Second example: Netflix's approach to laptop standards is pretty simple: They have a few standard models, and if an employee wants something different, they'll figure out how much the different model is, communicate it to the employee, and if the employee is comfortable with the price they'll get the laptop.  In my case that means I've been running with a slightly non-standard Macbook with one of them newfangled magsafe-2 connectors.  More and more people are getting them, but we're still a minority.  I have a whole lot of support infrastructure for my Macbook -- about four power supplies, for pretty much everywhere I spend time (living room, bed room, laptop bag, desk), and they're all magsafe-1 power supplies.  So on Friday I asked if I could exchange two of my older power supplies for new, magsafe-2, power supplies.  They weren't in stock, but they were happy to get some for me if I wanted to email the helpdesk as a reminder.  Meanwhile, I dropped by my local desktop support room, chatted with the folks there, and was given two magsafe-1-to-magsafe-2 adapters.  No ticket.  No purchase order.  No approval.  

So what's the point here (other than "Netflix's IT people rock my world")? 

I've been in IT for a long time, and for about as long I've been a customer of IT groups.  From an ITIL perspective, Service Delivery and Service Support are particularly interesting to me, and areas I'm particularly passionate about.   My experience as IT's customer was notable to me by how absolutely invisible IT (and to some degree printers) were in the first case -- my process wasn't printer-centric, it was me/user-centric; in the second case, getting hardware from IT was about as easy as walking to the supply closet and grabbing a highlighter.  And, hell, now that I think about it, we actually have hardware supply closets and I might have been able to just get my adapters or power supplies by just visiting these closets without even talking to anyone.  

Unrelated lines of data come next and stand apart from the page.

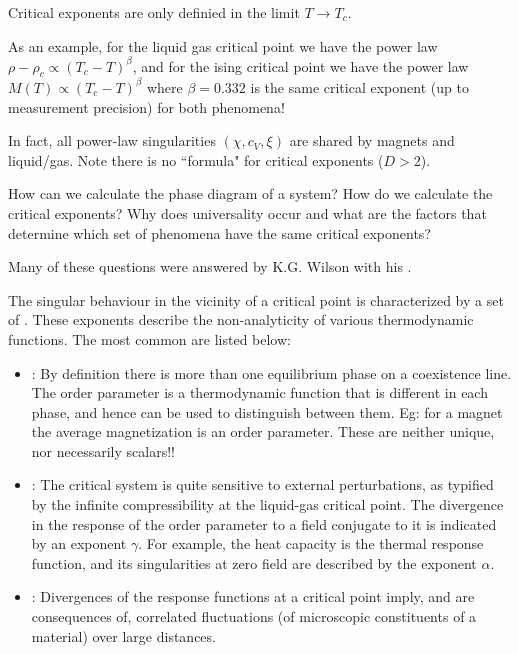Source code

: \documentclass[12pt, a4paper, oneside, openright, titlepage]{book}
\begin{document}
\begin{note}
    Critical exponents are only definied in the limit $T\rightarrow T_c$.
\end{note}

As an example, for the liquid gas critical point we have the power law $\rho - \rho_c \propto (T_c - T)^{\beta}$, and for the ising critical point we have the power law $M(T) \propto (T_c - T)^{\beta}$ where $\beta = 0.332$ is the same critical exponent (up to measurement precision) for both phenomena!

In fact, all power-law singularities $(\chi, c_V, \xi)$ are shared by magnets and liquid/gas. Note there is no ``formula" for critical exponents ($D > 2$).

\begin{qst}
    How can we calculate the phase diagram of a system? How do we calculate the critical exponents? Why does universality occur and what are the factors that determine which set of phenomena have the same critical exponents?
\end{qst}

Many of these questions were answered by K.G. Wilson with his .

\begin{defn}
    The singular behaviour in the vicinity of a critical point is characterized by a set of . These exponents describe the non-analyticity of various thermodynamic functions. The most common are listed below: \begin{itemize}
        \item {}: By definition there is more than one equilibrium phase on a coexistence line. The order parameter is a thermodynamic function that is different in each phase, and hence can be used to distinguish between them. Eg: for a magnet the average magnetization is an order parameter. These are neither unique, nor necessarily scalars!!
        \item {}: The critical system is quite sensitive to external perturbations, as typified by the infinite compressibility at the liquid-gas critical point. The divergence in the response of the order parameter to a field conjugate to it is indicated by an exponent $\gamma$. For example, the heat capacity is the thermal response function, and its singularities at zero field are described by the exponent $\alpha$.
        \item {}: Divergences of the response functions at a critical point imply, and are consequences of, correlated fluctuations (of microscopic constituents of a material) over large distances.
    \end{itemize}
\end{defn}
\end{document}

That's the way you do it.  When your customer breezes through their day not having to think about how they need to work something out with IT, when print jobs just show up wherever the customer is, or they get what they need because on their way to getting their work done they pass by some place that will just give them what they need (and do whatever process and documentation needs to happen on the back end, invisible to the customer), you become delightfully invisible.  I didn't even realize how happy IT made me on Friday, until hours after my interaction with them.  That's the goal.